- [EXERCISE INSTRUCTIONS]
Retype the data below exactly, skipping pictures.

(Records excerpted from a collection)

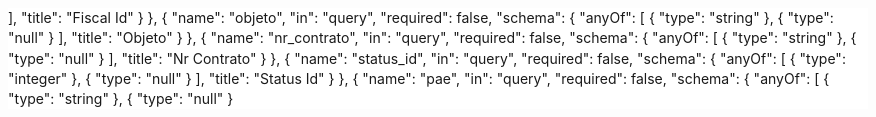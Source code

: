 ],
"title": "Fiscal Id"
}
},
{
"name": "objeto",
"in": "query",
"required": false,
"schema": {
"anyOf": [
{
"type": "string"
},
{
"type": "null"
}
],
"title": "Objeto"
}
},
{
"name": "nr_contrato",
"in": "query",
"required": false,
"schema": {
"anyOf": [
{
"type": "string"
},
{
"type": "null"
}
],
"title": "Nr Contrato"
}
},
{
"name": "status_id",
"in": "query",
"required": false,
"schema": {
"anyOf": [
{
"type": "integer"
},
{
"type": "null"
}
],
"title": "Status Id"
}
},
{
"name": "pae",
"in": "query",
"required": false,
"schema": {
"anyOf": [
{
"type": "string"
},
{
"type": "null"
}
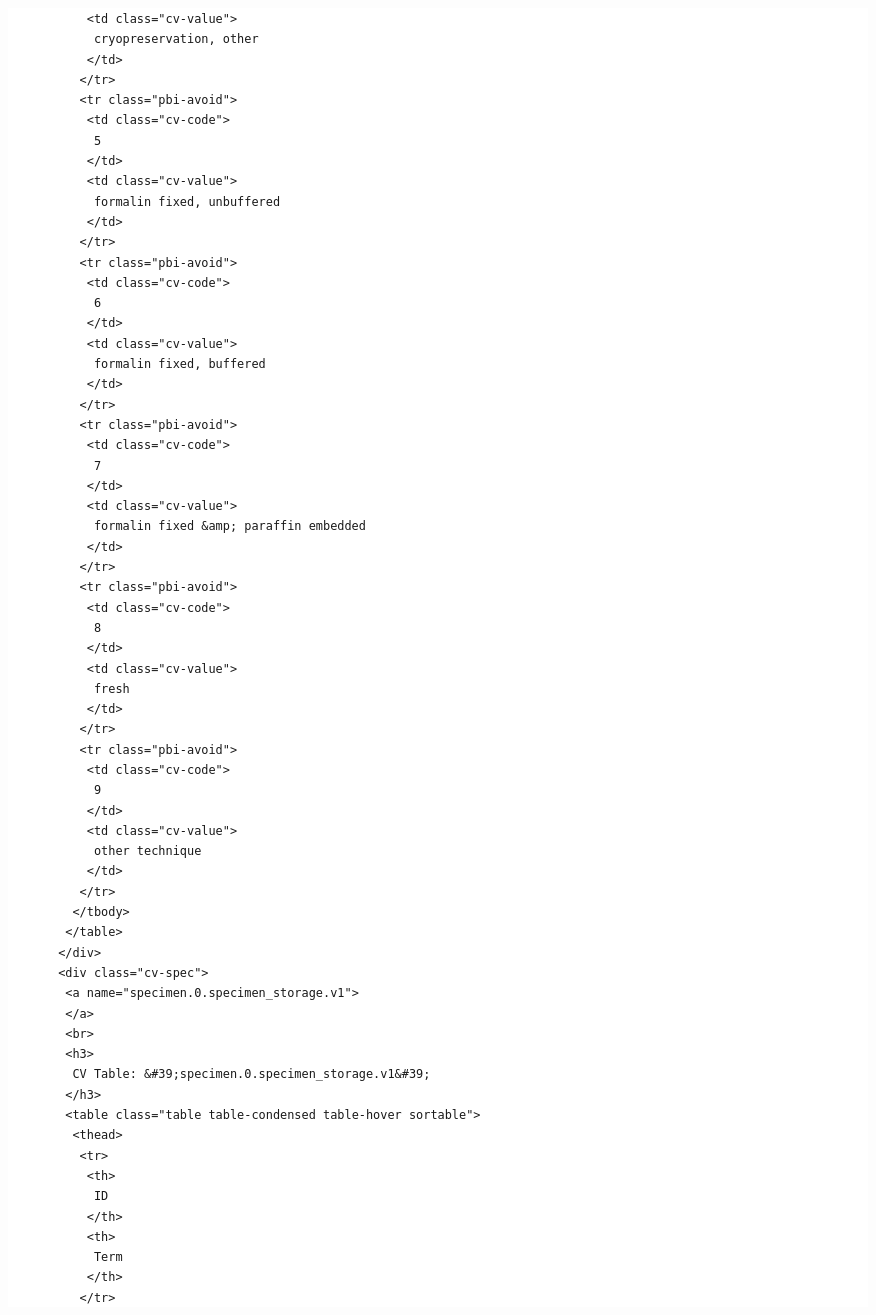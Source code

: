                <td class="cv-value">
                cryopreservation, other
               </td>
              </tr>
              <tr class="pbi-avoid">
               <td class="cv-code">
                5
               </td>
               <td class="cv-value">
                formalin fixed, unbuffered
               </td>
              </tr>
              <tr class="pbi-avoid">
               <td class="cv-code">
                6
               </td>
               <td class="cv-value">
                formalin fixed, buffered
               </td>
              </tr>
              <tr class="pbi-avoid">
               <td class="cv-code">
                7
               </td>
               <td class="cv-value">
                formalin fixed &amp; paraffin embedded
               </td>
              </tr>
              <tr class="pbi-avoid">
               <td class="cv-code">
                8
               </td>
               <td class="cv-value">
                fresh
               </td>
              </tr>
              <tr class="pbi-avoid">
               <td class="cv-code">
                9
               </td>
               <td class="cv-value">
                other technique
               </td>
              </tr>
             </tbody>
            </table>
           </div>
           <div class="cv-spec">
            <a name="specimen.0.specimen_storage.v1">
            </a>
            <br>
            <h3>
             CV Table: &#39;specimen.0.specimen_storage.v1&#39;
            </h3>
            <table class="table table-condensed table-hover sortable">
             <thead>
              <tr>
               <th>
                ID
               </th>
               <th>
                Term
               </th>
              </tr>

- [OUTPUT FOR THIS EXERCISE]
Source code

: ],
"title": "Fiscal Id"
}
},
{
"name": "objeto",
"in": "query",
"required": false,
"schema": {
"anyOf": [
{
"type": "string"
},
{
"type": "null"
}
],
"title": "Objeto"
}
},
{
"name": "nr_contrato",
"in": "query",
"required": false,
"schema": {
"anyOf": [
{
"type": "string"
},
{
"type": "null"
}
],
"title": "Nr Contrato"
}
},
{
"name": "status_id",
"in": "query",
"required": false,
"schema": {
"anyOf": [
{
"type": "integer"
},
{
"type": "null"
}
],
"title": "Status Id"
}
},
{
"name": "pae",
"in": "query",
"required": false,
"schema": {
"anyOf": [
{
"type": "string"
},
{
"type": "null"
}
Source code

:                <td class="cv-value">
                cryopreservation, other
               </td>
              </tr>
              <tr class="pbi-avoid">
               <td class="cv-code">
                5
               </td>
               <td class="cv-value">
                formalin fixed, unbuffered
               </td>
              </tr>
              <tr class="pbi-avoid">
               <td class="cv-code">
                6
               </td>
               <td class="cv-value">
                formalin fixed, buffered
               </td>
              </tr>
              <tr class="pbi-avoid">
               <td class="cv-code">
                7
               </td>
               <td class="cv-value">
                formalin fixed &amp; paraffin embedded
               </td>
              </tr>
              <tr class="pbi-avoid">
               <td class="cv-code">
                8
               </td>
               <td class="cv-value">
                fresh
               </td>
              </tr>
              <tr class="pbi-avoid">
               <td class="cv-code">
                9
               </td>
               <td class="cv-value">
                other technique
               </td>
              </tr>
             </tbody>
            </table>
           </div>
           <div class="cv-spec">
            <a name="specimen.0.specimen_storage.v1">
            </a>
            <br>
            <h3>
             CV Table: &#39;specimen.0.specimen_storage.v1&#39;
            </h3>
            <table class="table table-condensed table-hover sortable">
             <thead>
              <tr>
               <th>
                ID
               </th>
               <th>
                Term
               </th>
              </tr>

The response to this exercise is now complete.